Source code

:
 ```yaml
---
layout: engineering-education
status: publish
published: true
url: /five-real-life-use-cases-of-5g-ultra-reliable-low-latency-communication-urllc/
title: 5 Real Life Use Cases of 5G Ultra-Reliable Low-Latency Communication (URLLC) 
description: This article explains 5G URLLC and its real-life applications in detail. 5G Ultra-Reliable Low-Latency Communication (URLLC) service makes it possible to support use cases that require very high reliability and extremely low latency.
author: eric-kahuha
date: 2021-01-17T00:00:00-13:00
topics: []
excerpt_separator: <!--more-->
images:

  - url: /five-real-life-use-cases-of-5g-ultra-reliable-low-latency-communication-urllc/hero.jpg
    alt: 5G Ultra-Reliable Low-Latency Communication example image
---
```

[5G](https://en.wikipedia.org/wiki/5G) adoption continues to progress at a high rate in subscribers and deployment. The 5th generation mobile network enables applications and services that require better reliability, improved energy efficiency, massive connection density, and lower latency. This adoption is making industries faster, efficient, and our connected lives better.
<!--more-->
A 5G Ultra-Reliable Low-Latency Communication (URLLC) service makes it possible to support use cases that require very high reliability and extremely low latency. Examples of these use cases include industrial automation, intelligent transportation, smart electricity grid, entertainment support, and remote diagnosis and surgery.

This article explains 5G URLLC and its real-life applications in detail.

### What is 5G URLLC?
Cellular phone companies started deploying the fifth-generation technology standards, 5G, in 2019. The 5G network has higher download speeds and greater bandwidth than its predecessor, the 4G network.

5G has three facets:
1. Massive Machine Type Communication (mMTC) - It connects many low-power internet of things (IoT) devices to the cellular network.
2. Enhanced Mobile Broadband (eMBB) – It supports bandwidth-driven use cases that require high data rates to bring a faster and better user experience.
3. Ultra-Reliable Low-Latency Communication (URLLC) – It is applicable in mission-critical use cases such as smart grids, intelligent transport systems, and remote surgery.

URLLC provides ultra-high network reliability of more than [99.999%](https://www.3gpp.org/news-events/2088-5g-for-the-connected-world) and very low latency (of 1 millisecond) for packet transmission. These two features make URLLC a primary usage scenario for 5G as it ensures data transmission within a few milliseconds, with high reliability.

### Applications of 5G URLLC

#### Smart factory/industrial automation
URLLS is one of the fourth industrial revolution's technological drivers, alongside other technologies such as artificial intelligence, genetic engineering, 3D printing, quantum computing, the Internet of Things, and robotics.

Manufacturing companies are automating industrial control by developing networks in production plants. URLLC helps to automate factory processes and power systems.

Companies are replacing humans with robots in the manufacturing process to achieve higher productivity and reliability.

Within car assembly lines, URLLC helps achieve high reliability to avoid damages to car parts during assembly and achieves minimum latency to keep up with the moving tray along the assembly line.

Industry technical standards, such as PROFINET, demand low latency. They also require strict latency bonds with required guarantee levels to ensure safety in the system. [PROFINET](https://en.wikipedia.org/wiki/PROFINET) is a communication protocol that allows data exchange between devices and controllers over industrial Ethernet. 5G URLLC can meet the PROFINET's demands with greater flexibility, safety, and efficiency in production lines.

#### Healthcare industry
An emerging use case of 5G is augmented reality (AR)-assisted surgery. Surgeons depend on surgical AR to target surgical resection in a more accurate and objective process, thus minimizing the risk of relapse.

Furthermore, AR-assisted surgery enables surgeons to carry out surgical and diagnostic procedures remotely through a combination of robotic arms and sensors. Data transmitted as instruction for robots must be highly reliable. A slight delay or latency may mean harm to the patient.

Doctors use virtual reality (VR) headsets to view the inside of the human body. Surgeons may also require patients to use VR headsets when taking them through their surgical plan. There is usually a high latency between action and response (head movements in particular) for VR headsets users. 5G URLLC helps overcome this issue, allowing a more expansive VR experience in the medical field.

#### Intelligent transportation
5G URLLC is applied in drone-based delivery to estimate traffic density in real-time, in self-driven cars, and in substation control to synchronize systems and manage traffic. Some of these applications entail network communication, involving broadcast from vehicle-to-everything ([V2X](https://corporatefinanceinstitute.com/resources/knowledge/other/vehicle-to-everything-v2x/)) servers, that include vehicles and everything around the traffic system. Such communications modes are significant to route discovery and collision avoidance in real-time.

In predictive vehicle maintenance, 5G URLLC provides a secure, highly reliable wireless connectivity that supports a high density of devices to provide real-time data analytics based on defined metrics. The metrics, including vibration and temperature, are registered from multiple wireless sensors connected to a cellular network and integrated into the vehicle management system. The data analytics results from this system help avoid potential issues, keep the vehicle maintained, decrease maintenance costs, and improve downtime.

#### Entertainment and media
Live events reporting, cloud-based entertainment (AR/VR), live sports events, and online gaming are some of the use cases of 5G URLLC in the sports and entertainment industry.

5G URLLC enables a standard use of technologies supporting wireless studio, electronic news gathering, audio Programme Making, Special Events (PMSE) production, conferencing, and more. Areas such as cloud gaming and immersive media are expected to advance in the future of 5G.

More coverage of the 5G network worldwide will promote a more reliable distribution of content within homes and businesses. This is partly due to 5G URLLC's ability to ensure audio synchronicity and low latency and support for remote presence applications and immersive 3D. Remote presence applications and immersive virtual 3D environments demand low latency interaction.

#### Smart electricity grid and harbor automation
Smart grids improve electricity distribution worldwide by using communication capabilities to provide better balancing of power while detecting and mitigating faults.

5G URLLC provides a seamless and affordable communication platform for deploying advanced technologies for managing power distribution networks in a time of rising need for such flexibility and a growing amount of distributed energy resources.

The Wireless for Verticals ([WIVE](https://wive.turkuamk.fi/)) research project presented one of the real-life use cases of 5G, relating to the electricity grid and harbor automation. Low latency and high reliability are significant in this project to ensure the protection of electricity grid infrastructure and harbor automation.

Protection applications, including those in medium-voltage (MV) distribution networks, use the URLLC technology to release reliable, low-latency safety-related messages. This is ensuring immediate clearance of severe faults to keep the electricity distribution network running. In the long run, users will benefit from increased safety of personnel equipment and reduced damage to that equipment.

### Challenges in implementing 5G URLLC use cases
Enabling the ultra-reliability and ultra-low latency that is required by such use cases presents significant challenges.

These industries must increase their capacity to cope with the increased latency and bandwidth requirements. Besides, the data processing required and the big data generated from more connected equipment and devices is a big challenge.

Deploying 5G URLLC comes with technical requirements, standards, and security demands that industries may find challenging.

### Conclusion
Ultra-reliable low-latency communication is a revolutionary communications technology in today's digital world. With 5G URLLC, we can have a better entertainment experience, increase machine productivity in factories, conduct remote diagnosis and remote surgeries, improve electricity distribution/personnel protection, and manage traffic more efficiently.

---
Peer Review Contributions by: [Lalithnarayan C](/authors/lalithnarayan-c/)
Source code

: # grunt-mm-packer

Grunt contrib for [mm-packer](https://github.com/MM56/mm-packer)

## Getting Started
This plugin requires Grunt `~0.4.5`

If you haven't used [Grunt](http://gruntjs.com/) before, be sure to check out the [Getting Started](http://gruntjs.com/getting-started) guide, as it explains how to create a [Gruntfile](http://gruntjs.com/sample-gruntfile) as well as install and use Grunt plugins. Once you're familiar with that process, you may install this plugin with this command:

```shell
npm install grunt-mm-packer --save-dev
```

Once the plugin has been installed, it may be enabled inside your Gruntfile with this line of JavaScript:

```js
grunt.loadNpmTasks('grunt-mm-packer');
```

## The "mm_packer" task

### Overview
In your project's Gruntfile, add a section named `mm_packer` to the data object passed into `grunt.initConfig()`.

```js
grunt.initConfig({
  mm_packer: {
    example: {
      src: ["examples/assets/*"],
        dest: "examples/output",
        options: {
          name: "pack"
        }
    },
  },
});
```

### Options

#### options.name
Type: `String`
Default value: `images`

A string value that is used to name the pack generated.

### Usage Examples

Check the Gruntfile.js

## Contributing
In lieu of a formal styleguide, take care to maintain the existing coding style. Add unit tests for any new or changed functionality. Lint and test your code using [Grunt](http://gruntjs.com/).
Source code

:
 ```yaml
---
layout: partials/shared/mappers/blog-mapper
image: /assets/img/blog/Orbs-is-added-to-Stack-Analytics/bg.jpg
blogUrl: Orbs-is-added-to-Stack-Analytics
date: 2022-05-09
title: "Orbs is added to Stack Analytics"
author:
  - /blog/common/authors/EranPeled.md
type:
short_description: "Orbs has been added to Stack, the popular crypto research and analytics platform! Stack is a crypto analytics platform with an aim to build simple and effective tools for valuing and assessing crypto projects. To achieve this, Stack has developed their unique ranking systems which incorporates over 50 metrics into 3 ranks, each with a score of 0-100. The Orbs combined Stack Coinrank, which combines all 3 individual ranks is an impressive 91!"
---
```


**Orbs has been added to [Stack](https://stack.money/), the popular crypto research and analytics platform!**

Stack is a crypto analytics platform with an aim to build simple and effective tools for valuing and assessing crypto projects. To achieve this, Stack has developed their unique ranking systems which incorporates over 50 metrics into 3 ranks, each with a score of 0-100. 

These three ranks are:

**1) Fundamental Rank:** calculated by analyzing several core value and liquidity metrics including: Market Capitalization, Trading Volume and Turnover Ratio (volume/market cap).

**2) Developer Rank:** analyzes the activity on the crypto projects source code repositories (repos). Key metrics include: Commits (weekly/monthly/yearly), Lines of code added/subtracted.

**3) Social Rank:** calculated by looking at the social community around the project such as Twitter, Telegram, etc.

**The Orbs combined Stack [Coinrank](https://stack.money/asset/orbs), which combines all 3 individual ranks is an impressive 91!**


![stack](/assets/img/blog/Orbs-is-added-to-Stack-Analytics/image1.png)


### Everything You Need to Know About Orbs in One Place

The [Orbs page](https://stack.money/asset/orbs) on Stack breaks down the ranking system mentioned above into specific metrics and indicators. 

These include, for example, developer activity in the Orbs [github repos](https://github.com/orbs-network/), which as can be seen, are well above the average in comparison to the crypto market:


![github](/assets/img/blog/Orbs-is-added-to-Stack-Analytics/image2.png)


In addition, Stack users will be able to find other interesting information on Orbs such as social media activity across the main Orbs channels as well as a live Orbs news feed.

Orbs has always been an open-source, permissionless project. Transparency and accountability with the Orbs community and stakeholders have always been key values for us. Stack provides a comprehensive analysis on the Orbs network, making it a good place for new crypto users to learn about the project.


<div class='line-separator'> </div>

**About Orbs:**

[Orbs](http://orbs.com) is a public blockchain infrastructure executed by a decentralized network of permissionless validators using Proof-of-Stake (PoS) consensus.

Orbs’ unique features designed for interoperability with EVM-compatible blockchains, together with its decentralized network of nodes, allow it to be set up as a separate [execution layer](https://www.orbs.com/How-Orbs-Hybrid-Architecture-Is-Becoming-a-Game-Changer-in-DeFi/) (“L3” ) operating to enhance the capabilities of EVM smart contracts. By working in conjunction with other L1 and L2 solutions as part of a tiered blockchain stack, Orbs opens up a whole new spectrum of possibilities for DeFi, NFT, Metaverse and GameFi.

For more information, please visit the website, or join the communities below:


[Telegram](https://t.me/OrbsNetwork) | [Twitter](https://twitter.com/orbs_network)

+++

Exercise description
Keep both end lines and retype everything in the records above from the line containing "In predictive vehicle" through the line containing "Live events reporting, cloud-based", exactly, with nothing else.

Task result
In predictive vehicle maintenance, 5G URLLC provides a secure, highly reliable wireless connectivity that supports a high density of devices to provide real-time data analytics based on defined metrics. The metrics, including vibration and temperature, are registered from multiple wireless sensors connected to a cellular network and integrated into the vehicle management system. The data analytics results from this system help avoid potential issues, keep the vehicle maintained, decrease maintenance costs, and improve downtime.

#### Entertainment and media
Live events reporting, cloud-based entertainment (AR/VR), live sports events, and online gaming are some of the use cases of 5G URLLC in the sports and entertainment industry.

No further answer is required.